Neuronal Synchronisation in High-Dimensions
Understanding the complex dynamics of the human brain is a challenging task that has captured the interest of many scientists. The study of brain activity requires a multidisciplinary approach, involving researchers in both neuroscience and statistics. An active area of research concerns the characterisation of dependence between neurons as evidenced via their firing patterns and rates. Traditionally, the time-varying activity of neurons has been measured at an aggregate scale via methods such as functional magnetic resonance imaging (fMRI) and electroencephalography (EEG).
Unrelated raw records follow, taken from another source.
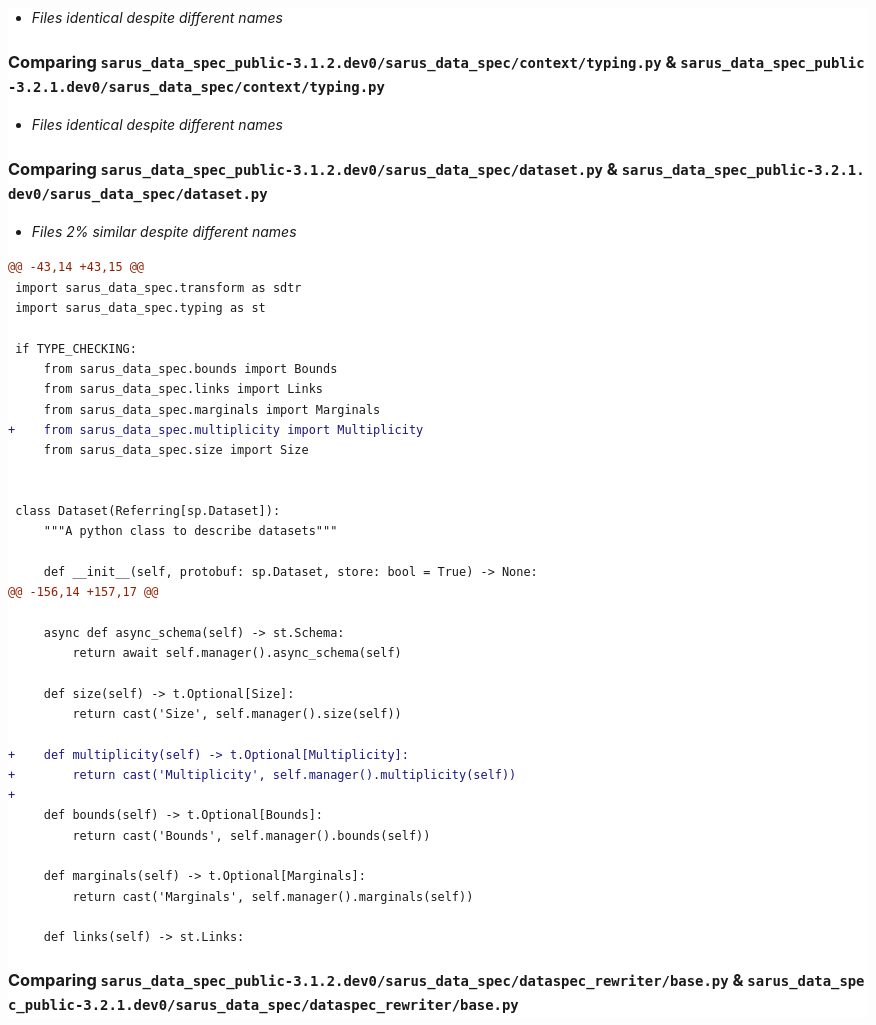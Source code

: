  * *Files identical despite different names*

### Comparing `sarus_data_spec_public-3.1.2.dev0/sarus_data_spec/context/typing.py` & `sarus_data_spec_public-3.2.1.dev0/sarus_data_spec/context/typing.py`

 * *Files identical despite different names*

### Comparing `sarus_data_spec_public-3.1.2.dev0/sarus_data_spec/dataset.py` & `sarus_data_spec_public-3.2.1.dev0/sarus_data_spec/dataset.py`

 * *Files 2% similar despite different names*

```diff
@@ -43,14 +43,15 @@
 import sarus_data_spec.transform as sdtr
 import sarus_data_spec.typing as st
 
 if TYPE_CHECKING:
     from sarus_data_spec.bounds import Bounds
     from sarus_data_spec.links import Links
     from sarus_data_spec.marginals import Marginals
+    from sarus_data_spec.multiplicity import Multiplicity
     from sarus_data_spec.size import Size
 
 
 class Dataset(Referring[sp.Dataset]):
     """A python class to describe datasets"""
 
     def __init__(self, protobuf: sp.Dataset, store: bool = True) -> None:
@@ -156,14 +157,17 @@
 
     async def async_schema(self) -> st.Schema:
         return await self.manager().async_schema(self)
 
     def size(self) -> t.Optional[Size]:
         return cast('Size', self.manager().size(self))
 
+    def multiplicity(self) -> t.Optional[Multiplicity]:
+        return cast('Multiplicity', self.manager().multiplicity(self))
+
     def bounds(self) -> t.Optional[Bounds]:
         return cast('Bounds', self.manager().bounds(self))
 
     def marginals(self) -> t.Optional[Marginals]:
         return cast('Marginals', self.manager().marginals(self))
 
     def links(self) -> st.Links:
```

### Comparing `sarus_data_spec_public-3.1.2.dev0/sarus_data_spec/dataspec_rewriter/base.py` & `sarus_data_spec_public-3.2.1.dev0/sarus_data_spec/dataspec_rewriter/base.py`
However, due to recent technological advances, electrical activity can now be measured at an individual neuron level, for example via electrodes implanted directly into the brain or via calcium fluorescence imaging methods. These direct measurements provide the gold standard for quantifying localised activity.
After adequate pre-processing of the signals, measurements known as spike-trains can be obtained, which represent when a given neuron is firing. Statistically, these can be thought of as observations from a marked multivariate point process. While existing statistical methodology can capture the behaviour of a handful of neurons, the development of new technologies has enabled the recording of activity from hundreds of neurons. Therefore, there is both an opportunity, and a need, to develop new statistical methods capable of handling this increase in dimensionality.
In this project, we are primarily interested in characterising dependencies between neuronal point processes. To do so, fundamental techniques based on spectral analysis are explored, with a particular focus on obtaining smoothed spectral estimates. We focus our study in the spectral domain because it has several advantages over the time domain. Firstly, subtle structural differences can be detected with frequency domain estimators that are difficult to observe in the time domain estimators. Secondly, the spectral domain provides a rich environment for characterising the second order structure of point processes. Specifically, reasonably accurate confidence intervals may be placed on estimates of the second order properties, thus enabling the significance of features to be assessed. Finally, a measurement known as coherence provides a normalised measure of correlations between processes, unlike time-domain cross correlations that cannot be easily normalised. Despite this, the spectral analysis of point processes has received limited attention in the statistics literature in recent years. However, it is hoped that by exploring fundamental spectral techniques we might be able to extract some meaningful dependencies in the signalling dynamics of neurons, and consequently provide an enhanced understanding of connectivity in the brain network.